New Zealand will become one of the world's only countries to offer paid bereavement leave for workers who suffer a miscarriage, after lawmakers unanimously approved the motion on Wednesday.
Employees in the country will be entitled to three days' leave after a miscarriage under the law, which is set to gain royal assent after passing its final stage in parliament.
Ginny Andersen, the Labour MP who introduced the bill, said it would make New Zealand only the second country to provide such a benefit to her knowledge. India allows women six weeks of leave after a miscarriage.
"I can only hope that while we may be one of the first, we will not be one of the last, and that other countries will also begin to legislate for a compassionate and fair leave system that recognizes the pain and the grief that comes from miscarriage and stillbirth," she said in parliament during the final reading of the bill.
New Zealand -- the first self-governing country to allow women to vote, in 1893 -- has passed a number of laws in recent years that have been hailed by women's rights groups, including moves to reduce the impact of period poverty.
The latest move comes more than a year after the country decriminalized abortion, reversing a stance that had made it an outlier among most of the developed world.
During the bill's reading on Wednesday evening, Andersen acknowledged that many employers already provide leave for employees who have suffered a miscarriage. But she said "there are some who are making employees use up their sick leave at a time when they are dealing with extreme loss, and that is callous and that is wrong."

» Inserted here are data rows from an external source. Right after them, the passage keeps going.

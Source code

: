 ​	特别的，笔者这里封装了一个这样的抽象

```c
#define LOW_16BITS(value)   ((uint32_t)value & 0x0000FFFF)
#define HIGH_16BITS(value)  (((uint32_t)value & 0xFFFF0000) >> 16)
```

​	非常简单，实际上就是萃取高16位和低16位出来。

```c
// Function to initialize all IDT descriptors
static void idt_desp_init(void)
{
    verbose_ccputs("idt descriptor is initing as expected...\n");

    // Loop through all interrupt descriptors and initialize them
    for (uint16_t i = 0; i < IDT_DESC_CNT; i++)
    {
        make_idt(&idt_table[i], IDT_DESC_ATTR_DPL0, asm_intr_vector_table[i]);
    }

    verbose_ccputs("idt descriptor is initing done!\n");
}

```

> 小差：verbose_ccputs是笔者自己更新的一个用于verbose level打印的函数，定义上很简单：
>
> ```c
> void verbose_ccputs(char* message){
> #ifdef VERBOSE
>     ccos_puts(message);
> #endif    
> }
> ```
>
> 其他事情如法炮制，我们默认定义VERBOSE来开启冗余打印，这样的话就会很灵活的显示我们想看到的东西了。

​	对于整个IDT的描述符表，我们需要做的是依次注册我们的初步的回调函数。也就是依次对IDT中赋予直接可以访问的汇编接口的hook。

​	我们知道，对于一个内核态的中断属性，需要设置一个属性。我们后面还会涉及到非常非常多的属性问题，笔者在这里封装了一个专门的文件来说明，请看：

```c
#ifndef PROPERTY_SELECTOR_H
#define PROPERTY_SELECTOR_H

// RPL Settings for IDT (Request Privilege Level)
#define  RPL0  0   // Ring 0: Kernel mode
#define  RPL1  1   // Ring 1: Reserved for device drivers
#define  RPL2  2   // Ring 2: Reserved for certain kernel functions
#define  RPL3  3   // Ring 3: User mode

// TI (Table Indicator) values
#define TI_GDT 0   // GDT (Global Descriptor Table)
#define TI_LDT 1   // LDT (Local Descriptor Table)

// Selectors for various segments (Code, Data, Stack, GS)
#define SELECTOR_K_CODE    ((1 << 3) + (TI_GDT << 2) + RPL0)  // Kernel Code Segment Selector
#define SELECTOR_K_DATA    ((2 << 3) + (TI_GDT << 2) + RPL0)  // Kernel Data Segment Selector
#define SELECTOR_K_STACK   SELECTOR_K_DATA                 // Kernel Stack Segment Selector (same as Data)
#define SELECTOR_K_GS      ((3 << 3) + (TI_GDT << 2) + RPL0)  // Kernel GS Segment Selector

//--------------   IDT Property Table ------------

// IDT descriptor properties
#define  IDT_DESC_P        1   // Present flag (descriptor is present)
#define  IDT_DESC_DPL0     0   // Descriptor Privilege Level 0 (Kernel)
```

And she suggested that the new law would help remove stigma that surrounds miscarriage. "I hope that this bill will go some way in allowing women to feel more comfortable about talking about miscarriage and that they feel comfortable reaching out for support and for help in what is a huge physical and emotional loss," Andersen told lawmakers.
The bill passed without any dissent, and lawmakers who spoke in its final debate unanimously praised the contents of the legislation.
"Occasionally and not often enough, in my view, we come together as parliamentarians in a unified, dignified, respectful way to do the right thing," Scott Simpson, a member of the opposition, center-right National Party, said during the debate. "This is an example of such an occasion."
Jacinda Ardern's Labour Party commands a comfortable majority in New Zealand's parliament, and the leader has long made the advancement of women's rights one of her flagship policy objectives.